ACTIVITY:
Among the entries below, extract exactly the lines that run from the one with "開発者全員で共通の認識を持って実装していきたい" through the one with "### レポートドメインって？", both ends included.

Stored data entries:

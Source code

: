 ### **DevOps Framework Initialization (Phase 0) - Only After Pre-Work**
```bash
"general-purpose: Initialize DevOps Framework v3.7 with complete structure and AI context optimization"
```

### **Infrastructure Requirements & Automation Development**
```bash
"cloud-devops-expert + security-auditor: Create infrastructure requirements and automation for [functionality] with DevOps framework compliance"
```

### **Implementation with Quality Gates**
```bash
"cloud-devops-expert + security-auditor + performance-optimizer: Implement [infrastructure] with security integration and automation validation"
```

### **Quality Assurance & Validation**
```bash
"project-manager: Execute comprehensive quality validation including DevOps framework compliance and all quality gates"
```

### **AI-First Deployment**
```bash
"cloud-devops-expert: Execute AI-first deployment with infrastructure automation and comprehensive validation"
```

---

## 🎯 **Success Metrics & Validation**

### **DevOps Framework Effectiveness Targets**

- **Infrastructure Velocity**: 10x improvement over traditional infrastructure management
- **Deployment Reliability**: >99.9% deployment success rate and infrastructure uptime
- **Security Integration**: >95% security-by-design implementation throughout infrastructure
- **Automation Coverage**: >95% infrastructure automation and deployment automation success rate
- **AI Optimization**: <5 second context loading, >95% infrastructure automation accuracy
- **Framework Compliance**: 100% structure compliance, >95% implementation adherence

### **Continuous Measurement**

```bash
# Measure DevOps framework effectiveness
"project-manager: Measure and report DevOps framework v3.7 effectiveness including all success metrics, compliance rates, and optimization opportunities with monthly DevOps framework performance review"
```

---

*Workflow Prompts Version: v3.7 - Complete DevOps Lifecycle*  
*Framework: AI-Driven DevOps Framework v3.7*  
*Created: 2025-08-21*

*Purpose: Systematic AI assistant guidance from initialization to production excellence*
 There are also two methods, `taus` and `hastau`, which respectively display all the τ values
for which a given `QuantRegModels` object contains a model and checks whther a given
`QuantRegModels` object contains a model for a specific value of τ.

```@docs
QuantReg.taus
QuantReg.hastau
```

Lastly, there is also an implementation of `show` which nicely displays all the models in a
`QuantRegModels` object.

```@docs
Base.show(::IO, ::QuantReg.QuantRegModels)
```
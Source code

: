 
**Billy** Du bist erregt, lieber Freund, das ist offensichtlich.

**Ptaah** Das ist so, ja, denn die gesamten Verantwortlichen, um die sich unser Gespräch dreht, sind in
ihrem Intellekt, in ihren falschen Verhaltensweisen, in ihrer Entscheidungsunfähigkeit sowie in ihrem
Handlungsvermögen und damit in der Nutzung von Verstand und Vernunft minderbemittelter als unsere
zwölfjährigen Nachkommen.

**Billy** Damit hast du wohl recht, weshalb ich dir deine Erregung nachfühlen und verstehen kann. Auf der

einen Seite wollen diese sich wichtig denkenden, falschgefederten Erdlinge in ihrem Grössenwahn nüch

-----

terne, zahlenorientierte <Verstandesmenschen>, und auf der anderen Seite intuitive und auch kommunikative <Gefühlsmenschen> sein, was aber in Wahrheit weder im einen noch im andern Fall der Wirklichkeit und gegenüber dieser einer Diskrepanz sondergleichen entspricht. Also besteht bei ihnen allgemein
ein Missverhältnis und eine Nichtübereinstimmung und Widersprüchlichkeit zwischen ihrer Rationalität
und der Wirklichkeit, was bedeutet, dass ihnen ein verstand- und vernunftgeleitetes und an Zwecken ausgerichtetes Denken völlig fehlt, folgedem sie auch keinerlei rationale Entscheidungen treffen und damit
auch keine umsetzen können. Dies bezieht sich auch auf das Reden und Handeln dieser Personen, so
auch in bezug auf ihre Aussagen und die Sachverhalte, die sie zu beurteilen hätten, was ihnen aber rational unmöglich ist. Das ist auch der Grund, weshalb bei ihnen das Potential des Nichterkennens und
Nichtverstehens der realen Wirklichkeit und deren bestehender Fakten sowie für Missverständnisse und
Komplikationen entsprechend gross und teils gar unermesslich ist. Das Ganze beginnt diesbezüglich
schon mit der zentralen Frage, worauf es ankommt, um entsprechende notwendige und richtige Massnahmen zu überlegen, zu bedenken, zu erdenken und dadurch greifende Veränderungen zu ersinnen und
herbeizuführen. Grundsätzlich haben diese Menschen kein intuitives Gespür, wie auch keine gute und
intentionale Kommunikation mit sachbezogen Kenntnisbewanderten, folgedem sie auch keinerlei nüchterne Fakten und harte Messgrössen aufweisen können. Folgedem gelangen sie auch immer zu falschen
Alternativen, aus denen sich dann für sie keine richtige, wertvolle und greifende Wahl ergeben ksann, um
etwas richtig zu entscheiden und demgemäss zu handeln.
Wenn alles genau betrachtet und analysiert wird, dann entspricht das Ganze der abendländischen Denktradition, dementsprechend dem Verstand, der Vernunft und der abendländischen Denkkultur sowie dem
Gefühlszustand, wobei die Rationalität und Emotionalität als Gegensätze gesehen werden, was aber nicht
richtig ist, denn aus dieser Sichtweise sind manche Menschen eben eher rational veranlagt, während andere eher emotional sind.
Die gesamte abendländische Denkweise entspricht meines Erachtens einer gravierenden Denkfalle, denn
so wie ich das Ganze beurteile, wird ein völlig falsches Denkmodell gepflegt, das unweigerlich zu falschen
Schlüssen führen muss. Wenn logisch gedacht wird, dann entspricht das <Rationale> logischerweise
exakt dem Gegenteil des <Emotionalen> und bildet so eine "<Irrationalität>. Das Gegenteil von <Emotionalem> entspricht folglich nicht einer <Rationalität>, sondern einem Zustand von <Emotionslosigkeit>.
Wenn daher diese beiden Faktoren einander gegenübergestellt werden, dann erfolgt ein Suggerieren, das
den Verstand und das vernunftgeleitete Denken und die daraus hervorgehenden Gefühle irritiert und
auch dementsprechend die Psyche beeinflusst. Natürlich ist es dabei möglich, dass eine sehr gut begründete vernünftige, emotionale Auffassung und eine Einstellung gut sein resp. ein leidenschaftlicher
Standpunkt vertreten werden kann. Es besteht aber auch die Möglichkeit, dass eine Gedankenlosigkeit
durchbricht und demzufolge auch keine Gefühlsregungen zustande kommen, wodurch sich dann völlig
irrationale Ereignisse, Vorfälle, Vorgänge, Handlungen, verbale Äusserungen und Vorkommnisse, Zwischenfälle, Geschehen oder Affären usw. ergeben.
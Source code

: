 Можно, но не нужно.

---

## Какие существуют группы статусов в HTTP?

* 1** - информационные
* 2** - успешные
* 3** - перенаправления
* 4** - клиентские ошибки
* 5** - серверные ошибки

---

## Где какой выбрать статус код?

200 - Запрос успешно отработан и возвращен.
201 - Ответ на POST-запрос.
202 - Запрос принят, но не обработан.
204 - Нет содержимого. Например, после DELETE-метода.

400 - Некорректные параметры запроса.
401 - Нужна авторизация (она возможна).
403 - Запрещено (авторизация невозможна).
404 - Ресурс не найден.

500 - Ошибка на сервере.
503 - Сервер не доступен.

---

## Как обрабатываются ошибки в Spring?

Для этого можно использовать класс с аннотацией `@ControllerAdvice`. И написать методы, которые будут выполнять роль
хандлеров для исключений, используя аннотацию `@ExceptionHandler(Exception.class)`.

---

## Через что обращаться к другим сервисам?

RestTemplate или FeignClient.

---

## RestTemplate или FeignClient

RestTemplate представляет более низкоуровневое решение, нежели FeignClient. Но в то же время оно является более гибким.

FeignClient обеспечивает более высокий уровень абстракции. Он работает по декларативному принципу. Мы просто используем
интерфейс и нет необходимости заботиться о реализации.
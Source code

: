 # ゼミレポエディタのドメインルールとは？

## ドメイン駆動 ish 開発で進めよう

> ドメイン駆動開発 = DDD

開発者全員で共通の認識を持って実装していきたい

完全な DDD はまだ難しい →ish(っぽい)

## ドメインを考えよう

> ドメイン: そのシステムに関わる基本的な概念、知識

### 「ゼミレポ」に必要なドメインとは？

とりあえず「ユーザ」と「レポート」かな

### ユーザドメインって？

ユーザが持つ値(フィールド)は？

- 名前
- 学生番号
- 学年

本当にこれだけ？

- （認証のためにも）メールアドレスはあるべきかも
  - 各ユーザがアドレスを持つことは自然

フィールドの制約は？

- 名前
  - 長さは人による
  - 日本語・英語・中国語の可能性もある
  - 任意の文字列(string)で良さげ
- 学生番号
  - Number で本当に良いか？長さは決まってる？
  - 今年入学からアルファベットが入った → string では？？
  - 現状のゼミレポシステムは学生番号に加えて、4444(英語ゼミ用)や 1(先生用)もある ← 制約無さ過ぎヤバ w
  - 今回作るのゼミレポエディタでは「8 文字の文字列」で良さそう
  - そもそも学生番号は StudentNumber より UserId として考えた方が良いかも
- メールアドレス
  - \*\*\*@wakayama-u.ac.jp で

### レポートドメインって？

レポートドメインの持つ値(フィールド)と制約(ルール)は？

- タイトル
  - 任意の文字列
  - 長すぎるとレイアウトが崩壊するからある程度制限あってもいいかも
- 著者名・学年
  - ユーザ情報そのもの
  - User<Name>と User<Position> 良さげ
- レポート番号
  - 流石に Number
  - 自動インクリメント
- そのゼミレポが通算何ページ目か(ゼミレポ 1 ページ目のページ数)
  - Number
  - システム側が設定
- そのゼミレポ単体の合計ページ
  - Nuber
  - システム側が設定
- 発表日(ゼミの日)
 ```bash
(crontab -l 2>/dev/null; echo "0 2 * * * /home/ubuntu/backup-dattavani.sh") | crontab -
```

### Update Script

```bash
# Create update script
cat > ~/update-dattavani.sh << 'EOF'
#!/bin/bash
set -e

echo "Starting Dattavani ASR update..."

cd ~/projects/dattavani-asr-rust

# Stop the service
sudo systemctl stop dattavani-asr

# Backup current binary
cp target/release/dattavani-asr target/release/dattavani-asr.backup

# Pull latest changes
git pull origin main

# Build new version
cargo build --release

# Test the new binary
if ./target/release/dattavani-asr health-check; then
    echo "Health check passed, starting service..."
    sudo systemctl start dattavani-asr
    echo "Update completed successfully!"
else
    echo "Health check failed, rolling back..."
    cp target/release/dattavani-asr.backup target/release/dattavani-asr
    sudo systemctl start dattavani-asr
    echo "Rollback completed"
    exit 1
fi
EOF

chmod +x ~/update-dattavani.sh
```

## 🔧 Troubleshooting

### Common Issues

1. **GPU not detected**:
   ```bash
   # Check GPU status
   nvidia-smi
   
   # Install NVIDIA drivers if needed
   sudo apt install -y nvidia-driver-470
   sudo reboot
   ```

EXERCISE SOLUTION:
開発者全員で共通の認識を持って実装していきたい

完全な DDD はまだ難しい →ish(っぽい)

## ドメインを考えよう

> ドメイン: そのシステムに関わる基本的な概念、知識

### 「ゼミレポ」に必要なドメインとは？

とりあえず「ユーザ」と「レポート」かな

### ユーザドメインって？

ユーザが持つ値(フィールド)は？

- 名前
- 学生番号
- 学年

本当にこれだけ？

- （認証のためにも）メールアドレスはあるべきかも
  - 各ユーザがアドレスを持つことは自然

フィールドの制約は？

- 名前
  - 長さは人による
  - 日本語・英語・中国語の可能性もある
  - 任意の文字列(string)で良さげ
- 学生番号
  - Number で本当に良いか？長さは決まってる？
  - 今年入学からアルファベットが入った → string では？？
  - 現状のゼミレポシステムは学生番号に加えて、4444(英語ゼミ用)や 1(先生用)もある ← 制約無さ過ぎヤバ w
  - 今回作るのゼミレポエディタでは「8 文字の文字列」で良さそう
  - そもそも学生番号は StudentNumber より UserId として考えた方が良いかも
- メールアドレス
  - \*\*\*@wakayama-u.ac.jp で

### レポートドメインって？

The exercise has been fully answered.